Black-tailed prairie dogs inhabit grasslands, including short- and mixed-grass prairie, sagebrush steppe, and desert grasslands. Shortgrass prairies dominated by buffalo grass (Buchloe dactyloides), blue grama (Bouteloua gracilis), and western wheatgrass (Pascopyron smithii), and mixed-grass prairies that have been grazed by native and non-native herbivores are their preferred habitat. Slopes of 2% to 5% and vegetation heights between 3 and 5 in are optimal for detecting predators and facilitating communication.
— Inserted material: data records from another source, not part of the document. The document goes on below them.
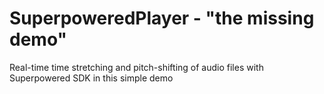 # SuperpoweredPlayer - "the missing demo"
Real-time time stretching and pitch-shifting of audio files with Superpowered SDK in this simple demo





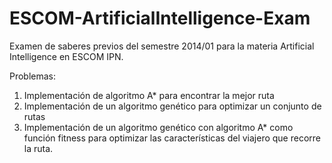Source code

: ESCOM-ArtificialIntelligence-Exam
=================================

Examen de saberes previos del semestre 2014/01 para la materia Artificial Intelligence en ESCOM IPN.

Problemas:

1. Implementación de algoritmo A* para encontrar la mejor ruta
2. Implementación de un algoritmo genético para optimizar un conjunto de rutas
3. Implementación de un algoritmo genético con algoritmo A* como función fitness para optimizar las características del viajero que recorre la ruta.
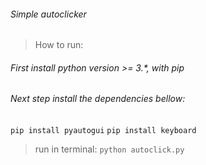 ###### Simple autoclicker

> How to run:

###### First install python version >= 3.*, with pip
###### Next step install the dependencies bellow:
`pip install pyautogui`
`pip install keyboard`


> run in terminal: `python autoclick.py`
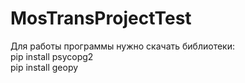 # MosTransProjectTest
Для работы программы нужно скачать библиотеки:<br/>
pip install psycopg2<br/>
pip install geopy<br/>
In the Great Plains region, black-tailed prairie dog colonies commonly occur near rivers and creeks. Of 86 colonies located in Mellette County, South Dakota, 30 were located on benches or terraces adjacent to a creek or floodplain, 30 occurred in rolling hills with a slope more than 5°, 20 were in flat areas, and six were in badland areas. The slopes of playa lakes in the Texas Panhandle and surrounding regions are used as habitat for the black-tailed prairie dog. Colonies in Phillips County, Montana, were often associated with reservoirs, cattle salting grounds, and other areas affected by humans.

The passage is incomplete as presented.